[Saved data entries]
........
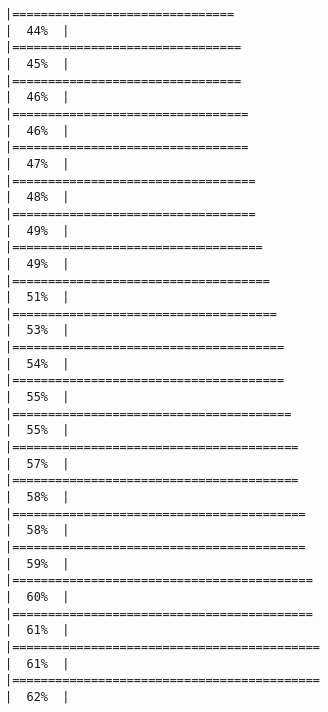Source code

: \documentclass[
]{article}
\begin{document}
\begin{verbatim}
|===============================                                       |  44%  |                                                                              |================================                                      |  45%  |                                                                              |================================                                      |  46%  |                                                                              |=================================                                     |  46%  |                                                                              |=================================                                     |  47%  |                                                                              |==================================                                    |  48%  |                                                                              |==================================                                    |  49%  |                                                                              |===================================                                   |  49%  |                                                                              |====================================                                  |  51%  |                                                                              |=====================================                                 |  53%  |                                                                              |======================================                                |  54%  |                                                                              |======================================                                |  55%  |                                                                              |=======================================                               |  55%  |                                                                              |========================================                              |  57%  |                                                                              |========================================                              |  58%  |                                                                              |=========================================                             |  58%  |                                                                              |=========================================                             |  59%  |                                                                              |==========================================                            |  60%  |                                                                              |==========================================                            |  61%  |                                                                              |===========================================                           |  61%  |                                                                              |===========================================                           |  62%  |                                                                              
\end{verbatim}
\end{document}
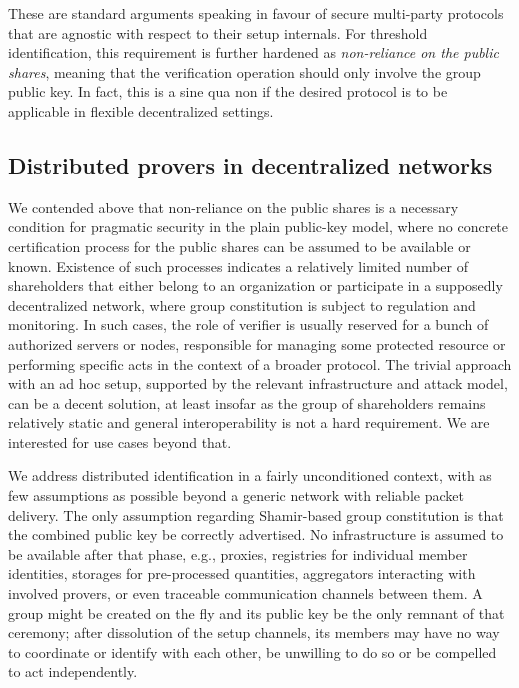 \documentclass[10pt, psamsfonts, reqno]{amsart}
\theoremstyle{definition}
\theoremstyle{remark}
\numberwithin{equation}{section}
\begin{document}
These are standard arguments speaking in favour
of secure multi-party protocols that are agnostic
with respect to their setup internals.
For threshold identification,
this requirement is further hardened as
\textit{non-reliance on the public shares},
meaning that the verification operation should only involve
the group public key.
In fact, this is a sine qua non if the desired protocol is
to be applicable in flexible decentralized settings.


\subsection{Distributed provers in decentralized networks}\label{section_distributed_provers}

We contended above that non-reliance on the public shares
is a necessary condition for pragmatic security
in the plain public-key model, where
no concrete certification process
for the public shares can be assumed
to be available or known.
Existence of such processes indicates
a relatively limited number of shareholders
that either belong to an organization or participate
in a supposedly decentralized network,
where group constitution is subject to
regulation and monitoring.
In such cases,
the role of verifier is usually reserved for
a bunch of authorized servers or nodes,
responsible for managing some protected resource or
performing specific acts in the context of a broader protocol.
The trivial approach with an ad hoc setup,
supported by the relevant infrastructure
and attack model,
can be a decent solution,
at least insofar as the group of shareholders
remains relatively static
and general interoperability
is not a hard requirement.
We are interested for use cases beyond that.

We address distributed identification in
a fairly unconditioned context,
with as few assumptions as possible
beyond a generic network
with reliable packet delivery.
The only assumption regarding
Shamir-based group constitution is that
the combined public key
be correctly advertised.
No infrastructure is
assumed to be available after that phase,
e.g., proxies, registries for individual member identities,
storages for pre-processed quantities,
aggregators interacting with involved provers,
or even traceable communication channels between them.
A group might be created on the fly and its public key
be the only remnant of that ceremony;
after dissolution of the setup channels,
its members may have no way to coordinate or identify
with each other, be unwilling to do so or be compelled to
act independently.
\end{document}

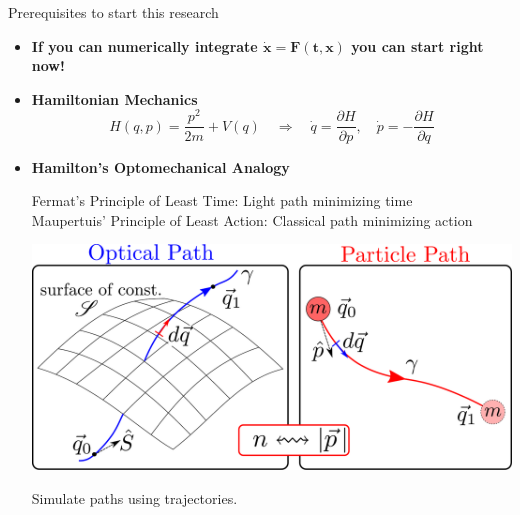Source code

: \documentclass[fleqn,t,serif,10pt,aspectratio=141,compress]{beamer}
\begin{document}
\begin{frame}{Prerequisites to start this research}
    \begin{itemize}
        \item \textbf{If you can numerically integrate $\bm{\dot{x}=F(t,x)}$ you can start right now!}
        \item \textbf{Hamiltonian Mechanics}
            \begin{equation*}
                H(q,p)=\frac{p^2}{2m}+V(q)
                \quad \Rightarrow \quad
                \dot{q}=\frac{\partial H}{\partial p}, \quad
                \dot{p}=-\frac{\partial H}{\partial q}
            \end{equation*}
        \item \textbf{Hamilton's Optomechanical Analogy}

            Fermat's Principle of Least Time: Light path minimizing time \\
            Maupertuis' Principle of Least Action: Classical path minimizing action
            \begin{center}
                \includegraphics[width=.7\textwidth]{Opto-Mechanical-Analogy.pdf}

                \begin{tcolorbox}[
                colframe=cyan,
                ]
                    \centering
                    Simulate  paths using  trajectories.
                \end{tcolorbox}
            \end{center}
    \end{itemize}
\end{frame}
\end{document}
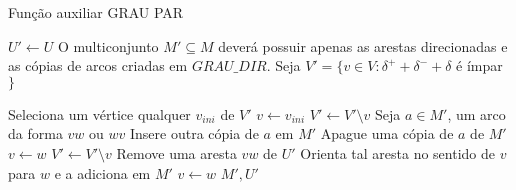     \begin{algorithm}
    \caption{Função auxiliar GRAU PAR}
    \label{mixed-grau-par}
    \begin{algorithmic}[1]
            \State $U' \gets U$
            \State O multiconjunto $M' \subseteq M$ deverá possuir apenas as arestas direcionadas e as cópias de arcos criadas em $GRAU\_DIR$.
            \State Seja $V' = \{v \in V : \delta^+ + \delta^- + \delta$ é ímpar $\}$

                \State Seleciona um vértice qualquer $v_{ini}$ de $V'$ 
                \State $v \gets v_{ini}$
                    \State $V' \gets V' \setminus v$
                    \Repeat 
                        \State Seja $a \in M'$, um arco da forma $vw$ ou $wv$
                            \State Insere outra cópia de $a$ em $M'$ \label{alg:duplica}
                        \Else
                            \State Apague uma cópia de $a$ de $M'$ \label{alg:deleta}
                        \EndIf
                        \State $v \gets w$
                    \State $V' \gets V' \setminus v$
                    \Repeat
                        \State Remove uma aresta $vw$ de $U'$
                        \State Orienta tal aresta no sentido de $v$ para $w$ e a adiciona em $M'$ \label{alg:orienta}
                        \State $v \gets w$
                \EndWhile
            \EndWhile
            \Return $M', U'$
        \EndFunction
    \end{algorithmic}
    \end{algorithm}

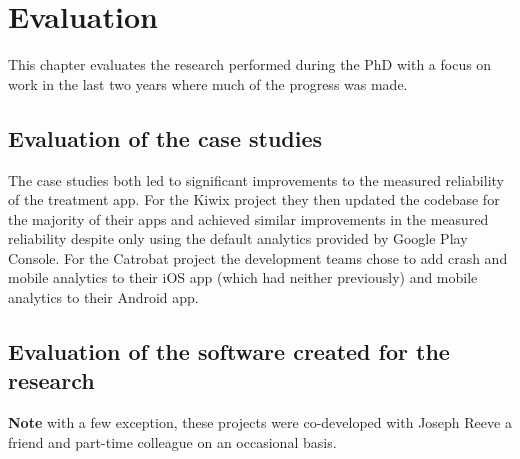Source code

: \chapter{Evaluation}
This chapter evaluates the research performed during the PhD with a focus on work in the last two years where much of the progress was made. 

\section{Evaluation of the case studies}
The case studies both led to significant improvements to the measured reliability of the treatment app. For the Kiwix project they then updated the codebase for the majority of their apps and achieved similar improvements in the measured reliability despite only using the default analytics provided by Google Play Console. For the Catrobat project the development teams chose to add crash and mobile analytics to their iOS app (which had neither previously) and mobile analytics to their Android app.

\section{Evaluation of the software created for the research}
\textbf{Note} with a few exception, these projects were co-developed with Joseph Reeve a friend and part-time colleague on an occasional basis.

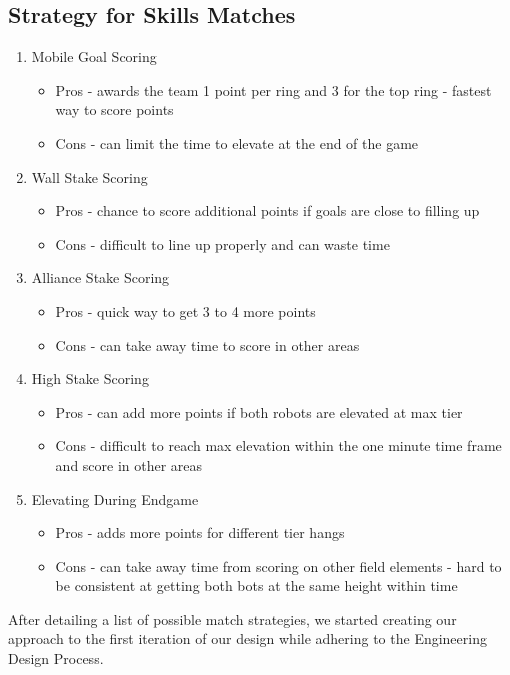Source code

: \subsection{Strategy for Skills Matches}
\begin{enumerate} 

    \item Mobile Goal Scoring
    \begin{itemize}
    \item Pros
    \subitem - awards the team 1 point per ring and 3 for the top ring
    \subitem - fastest way to score points
    \item Cons
    \subitem - can limit the time to elevate at the end of the game
    \end{itemize}
    \item Wall Stake Scoring
    \begin{itemize}
    \item Pros
    \subitem - chance to score additional points if goals are close to filling up
    \item Cons
    \subitem - difficult to line up properly and can waste time
    \end{itemize}
    \item Alliance Stake Scoring
    \begin{itemize}
    \item Pros
    \subitem - quick way to get 3 to 4 more points
    \item Cons
    \subitem - can take away time to score in other areas
    \end{itemize} 
    \item High Stake Scoring 
    \begin{itemize}
    \item Pros
    \subitem - can add more points if both robots are elevated at max tier
    \item Cons
    \subitem - difficult to reach max elevation within the one minute time frame and score in other areas
    \end{itemize}
    \item Elevating During Endgame
    \begin{itemize}
    \item Pros
    \subitem - adds more points for different tier hangs
    \item Cons
    \subitem - can take away time from scoring on other field elements
    \subitem - hard to be consistent at getting both bots at the same height within time
    \end{itemize}
\end{enumerate}


After detailing a list of possible match strategies, we started creating our approach to the first iteration of our design while adhering to the Engineering Design Process.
........
◆ Task statement: Scan the lines above for the word "cases", then copy each line that has it.

◆ Task answer:
In such cases,
We are interested for use cases beyond that.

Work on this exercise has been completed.